The impedance-mismatch becomes even more apparent when the table-abstraction meets serialization. The lack of distinction between an "array" and a "hash" is awesome when you're in a pure Lua-environment, but it becomes a real problem when you need to exchange data with languages that do depend on this distinction (e.g. if you feed Lua an empty "array" it will later serialize it back to an empty "hash").

The final issue that I can't resist mentioning here is not a language but a community/mindset one. Up to this day Lua doesn't have an established package manager akin to RubyGems, Pip, Maven, Leiningen etc. (Luarocks exists but is... well, I've yet to see someone actually using it)
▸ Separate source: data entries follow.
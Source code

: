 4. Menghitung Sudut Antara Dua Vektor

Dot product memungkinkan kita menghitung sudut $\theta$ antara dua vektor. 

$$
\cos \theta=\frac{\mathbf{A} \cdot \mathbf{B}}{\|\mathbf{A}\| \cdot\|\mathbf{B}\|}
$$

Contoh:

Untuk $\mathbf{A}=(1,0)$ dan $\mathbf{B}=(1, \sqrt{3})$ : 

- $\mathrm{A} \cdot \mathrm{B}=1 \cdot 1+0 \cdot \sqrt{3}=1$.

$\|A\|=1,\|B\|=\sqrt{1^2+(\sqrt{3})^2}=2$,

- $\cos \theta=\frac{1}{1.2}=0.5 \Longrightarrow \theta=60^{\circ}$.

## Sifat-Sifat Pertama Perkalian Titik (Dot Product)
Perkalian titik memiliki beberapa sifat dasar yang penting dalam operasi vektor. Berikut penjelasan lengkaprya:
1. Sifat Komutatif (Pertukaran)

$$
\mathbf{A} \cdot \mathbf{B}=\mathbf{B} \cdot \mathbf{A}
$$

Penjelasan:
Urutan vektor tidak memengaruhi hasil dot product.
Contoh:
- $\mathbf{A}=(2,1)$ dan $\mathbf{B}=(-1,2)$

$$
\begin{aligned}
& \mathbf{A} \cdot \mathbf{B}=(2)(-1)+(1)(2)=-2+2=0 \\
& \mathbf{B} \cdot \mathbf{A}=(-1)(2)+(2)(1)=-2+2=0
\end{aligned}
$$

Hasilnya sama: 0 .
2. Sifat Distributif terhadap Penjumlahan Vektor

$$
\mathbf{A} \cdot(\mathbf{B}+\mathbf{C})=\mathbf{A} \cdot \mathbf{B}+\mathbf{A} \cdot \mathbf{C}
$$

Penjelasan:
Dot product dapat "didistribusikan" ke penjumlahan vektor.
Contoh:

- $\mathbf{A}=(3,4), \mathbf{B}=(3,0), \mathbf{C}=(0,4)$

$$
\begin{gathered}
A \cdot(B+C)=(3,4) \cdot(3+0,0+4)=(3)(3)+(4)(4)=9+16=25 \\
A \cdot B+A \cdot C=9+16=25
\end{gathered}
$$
This is a deadly sin in terms of mainstream adoption. It makes deployment a serious pain in the ass.

GoLang shows how a modern language is supposed to handle this (importing/bundling packages directly from urls). I keep hoping someone will add something similar to lua-core, but I'm sadly not very optimistic about it.
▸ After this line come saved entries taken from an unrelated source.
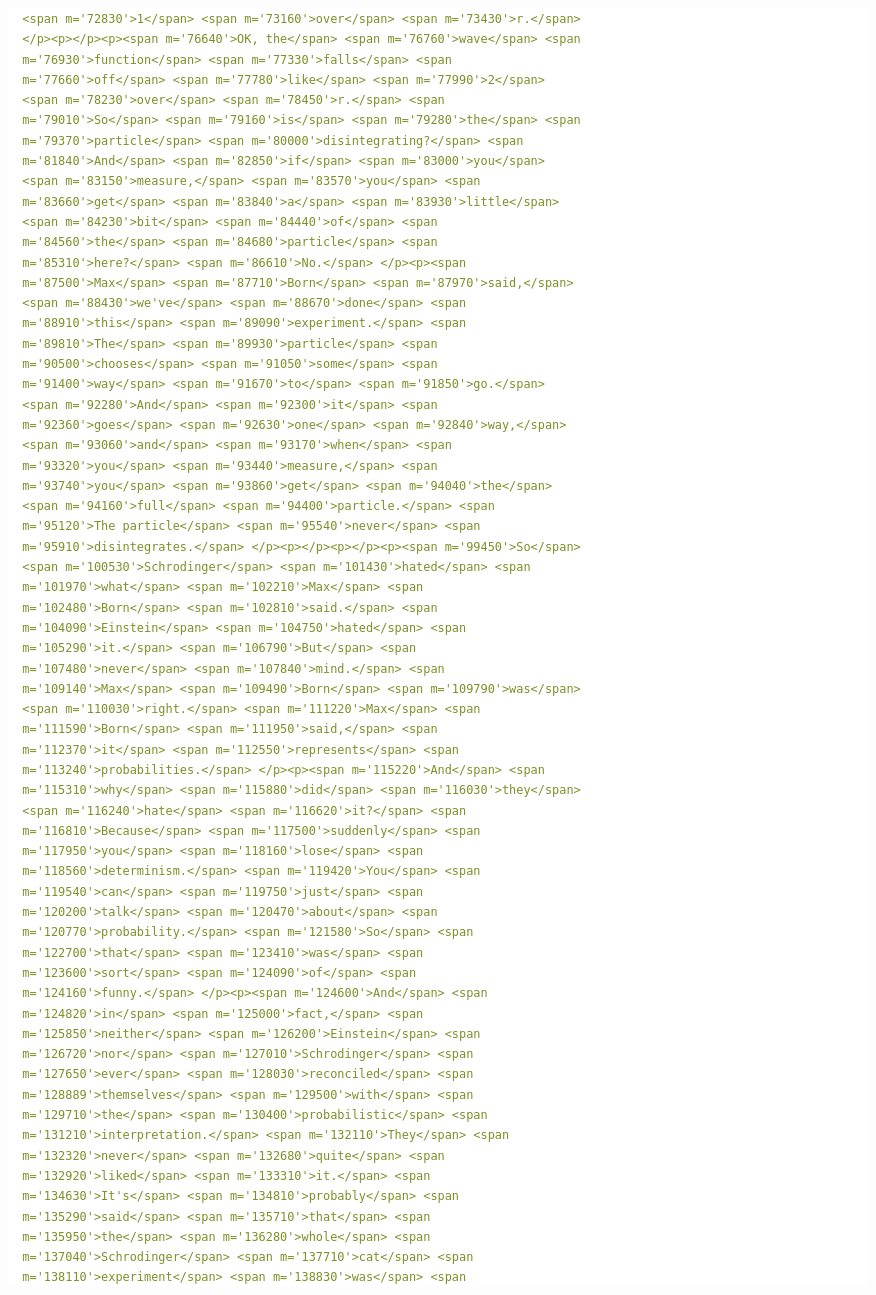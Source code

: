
 ```yaml
  <span m='72830'>1</span> <span m='73160'>over</span> <span m='73430'>r.</span>
  </p><p></p><p><span m='76640'>OK, the</span> <span m='76760'>wave</span> <span
  m='76930'>function</span> <span m='77330'>falls</span> <span
  m='77660'>off</span> <span m='77780'>like</span> <span m='77990'>2</span>
  <span m='78230'>over</span> <span m='78450'>r.</span> <span
  m='79010'>So</span> <span m='79160'>is</span> <span m='79280'>the</span> <span
  m='79370'>particle</span> <span m='80000'>disintegrating?</span> <span
  m='81840'>And</span> <span m='82850'>if</span> <span m='83000'>you</span>
  <span m='83150'>measure,</span> <span m='83570'>you</span> <span
  m='83660'>get</span> <span m='83840'>a</span> <span m='83930'>little</span>
  <span m='84230'>bit</span> <span m='84440'>of</span> <span
  m='84560'>the</span> <span m='84680'>particle</span> <span
  m='85310'>here?</span> <span m='86610'>No.</span> </p><p><span
  m='87500'>Max</span> <span m='87710'>Born</span> <span m='87970'>said,</span>
  <span m='88430'>we've</span> <span m='88670'>done</span> <span
  m='88910'>this</span> <span m='89090'>experiment.</span> <span
  m='89810'>The</span> <span m='89930'>particle</span> <span
  m='90500'>chooses</span> <span m='91050'>some</span> <span
  m='91400'>way</span> <span m='91670'>to</span> <span m='91850'>go.</span>
  <span m='92280'>And</span> <span m='92300'>it</span> <span
  m='92360'>goes</span> <span m='92630'>one</span> <span m='92840'>way,</span>
  <span m='93060'>and</span> <span m='93170'>when</span> <span
  m='93320'>you</span> <span m='93440'>measure,</span> <span
  m='93740'>you</span> <span m='93860'>get</span> <span m='94040'>the</span>
  <span m='94160'>full</span> <span m='94400'>particle.</span> <span
  m='95120'>The particle</span> <span m='95540'>never</span> <span
  m='95910'>disintegrates.</span> </p><p></p><p></p><p><span m='99450'>So</span>
  <span m='100530'>Schrodinger</span> <span m='101430'>hated</span> <span
  m='101970'>what</span> <span m='102210'>Max</span> <span
  m='102480'>Born</span> <span m='102810'>said.</span> <span
  m='104090'>Einstein</span> <span m='104750'>hated</span> <span
  m='105290'>it.</span> <span m='106790'>But</span> <span
  m='107480'>never</span> <span m='107840'>mind.</span> <span
  m='109140'>Max</span> <span m='109490'>Born</span> <span m='109790'>was</span>
  <span m='110030'>right.</span> <span m='111220'>Max</span> <span
  m='111590'>Born</span> <span m='111950'>said,</span> <span
  m='112370'>it</span> <span m='112550'>represents</span> <span
  m='113240'>probabilities.</span> </p><p><span m='115220'>And</span> <span
  m='115310'>why</span> <span m='115880'>did</span> <span m='116030'>they</span>
  <span m='116240'>hate</span> <span m='116620'>it?</span> <span
  m='116810'>Because</span> <span m='117500'>suddenly</span> <span
  m='117950'>you</span> <span m='118160'>lose</span> <span
  m='118560'>determinism.</span> <span m='119420'>You</span> <span
  m='119540'>can</span> <span m='119750'>just</span> <span
  m='120200'>talk</span> <span m='120470'>about</span> <span
  m='120770'>probability.</span> <span m='121580'>So</span> <span
  m='122700'>that</span> <span m='123410'>was</span> <span
  m='123600'>sort</span> <span m='124090'>of</span> <span
  m='124160'>funny.</span> </p><p><span m='124600'>And</span> <span
  m='124820'>in</span> <span m='125000'>fact,</span> <span
  m='125850'>neither</span> <span m='126200'>Einstein</span> <span
  m='126720'>nor</span> <span m='127010'>Schrodinger</span> <span
  m='127650'>ever</span> <span m='128030'>reconciled</span> <span
  m='128889'>themselves</span> <span m='129500'>with</span> <span
  m='129710'>the</span> <span m='130400'>probabilistic</span> <span
  m='131210'>interpretation.</span> <span m='132110'>They</span> <span
  m='132320'>never</span> <span m='132680'>quite</span> <span
  m='132920'>liked</span> <span m='133310'>it.</span> <span
  m='134630'>It's</span> <span m='134810'>probably</span> <span
  m='135290'>said</span> <span m='135710'>that</span> <span
  m='135950'>the</span> <span m='136280'>whole</span> <span
  m='137040'>Schrodinger</span> <span m='137710'>cat</span> <span
  m='138110'>experiment</span> <span m='138830'>was</span> <span
```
I think many of the driving people behind Lua just don't care about it becoming a mainstream language or not. They care about it shining as an embedded language (and it does!) - it's just a little bitter for those of us who would love to use it on a broader scope.
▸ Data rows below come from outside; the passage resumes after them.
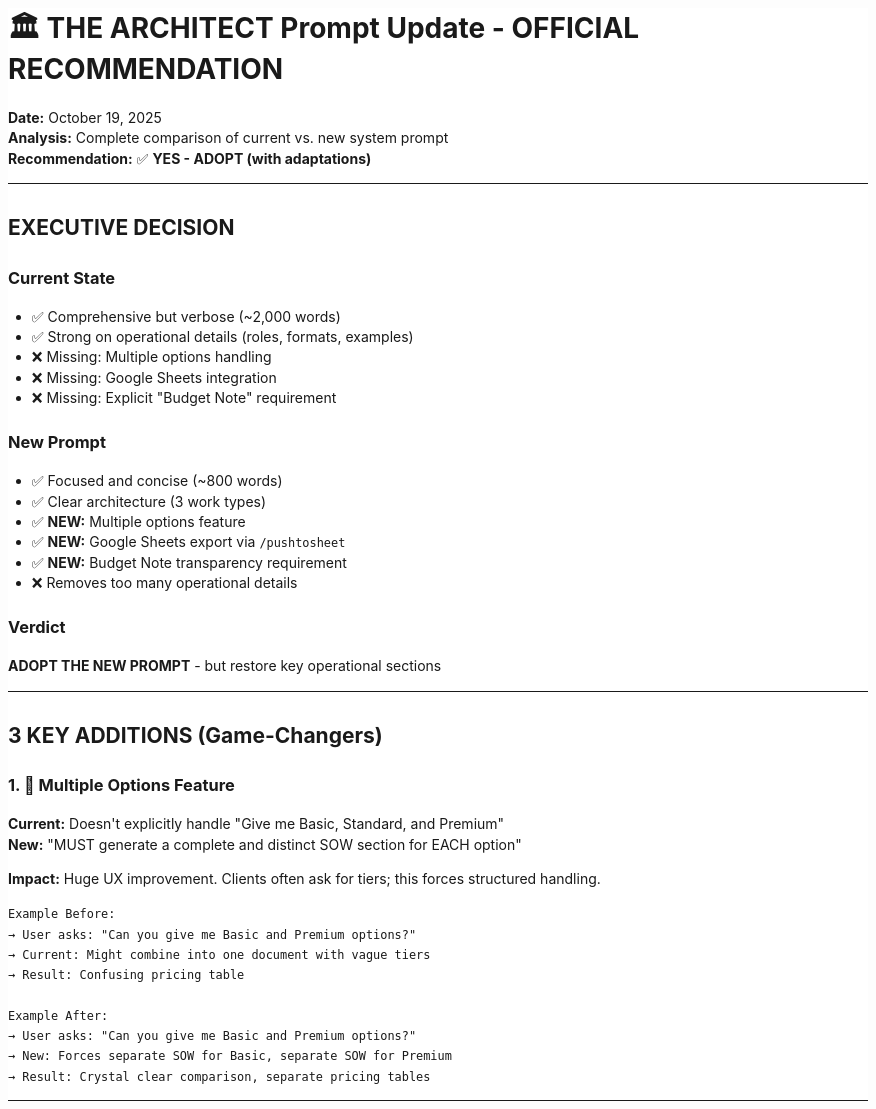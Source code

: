 # 🏛️ THE ARCHITECT Prompt Update - OFFICIAL RECOMMENDATION

**Date:** October 19, 2025  
**Analysis:** Complete comparison of current vs. new system prompt  
**Recommendation:** ✅ **YES - ADOPT (with adaptations)**

---

## EXECUTIVE DECISION

### Current State
- ✅ Comprehensive but verbose (~2,000 words)
- ✅ Strong on operational details (roles, formats, examples)
- ❌ Missing: Multiple options handling
- ❌ Missing: Google Sheets integration
- ❌ Missing: Explicit "Budget Note" requirement

### New Prompt
- ✅ Focused and concise (~800 words)
- ✅ Clear architecture (3 work types)
- ✅ **NEW:** Multiple options feature
- ✅ **NEW:** Google Sheets export via `/pushtosheet`
- ✅ **NEW:** Budget Note transparency requirement
- ❌ Removes too many operational details

### Verdict
**ADOPT THE NEW PROMPT** - but restore key operational sections

---

## 3 KEY ADDITIONS (Game-Changers)

### 1. 🎯 Multiple Options Feature
**Current:** Doesn't explicitly handle "Give me Basic, Standard, and Premium"  
**New:** "MUST generate a complete and distinct SOW section for EACH option"

**Impact:** Huge UX improvement. Clients often ask for tiers; this forces structured handling.

```
Example Before: 
→ User asks: "Can you give me Basic and Premium options?"
→ Current: Might combine into one document with vague tiers
→ Result: Confusing pricing table

Example After:
→ User asks: "Can you give me Basic and Premium options?"
→ New: Forces separate SOW for Basic, separate SOW for Premium
→ Result: Crystal clear comparison, separate pricing tables
```

---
You raise some good points; I understand you're playing the devil's advocate but I thought a few would benefit from a friendly counter :)

> ... everyone stumbles across is the "counting from 1" ...

Fair enough :) I find this objection to be largely a matter of taste; it was never an issue for me [added in edit: even when interoperating with C and JS code]. People have made similar complaints about Matlab that I never found persuasive (there are other more persuasive criticisms of Matlab's language design). I think the core argument I'd make here is that if you're using Lua tables in a way that requires array-offset semantics for the index variable, you could probably step up a level of abstraction using ipairs/pairs and save yourself worrying about 1 vs 0.

> The impedance-mismatch becomes even more apparent when the table-abstraction meets serialization.

Lua tables naturally serialize to Lua table syntax (modulo cycles). This is in fact Lua's origin story (if Lua were a spiderman comic, it would be a story of a table description language being bitten by a radioactive register-based VM). At a technical level, how are Lua table literals any less successful a serialization format than JSON (i.e. JS object literals)? To put it another way: JSON doesn't map naturally to XML; should we then conclude that it has an impedance mismatch with respect to serialization?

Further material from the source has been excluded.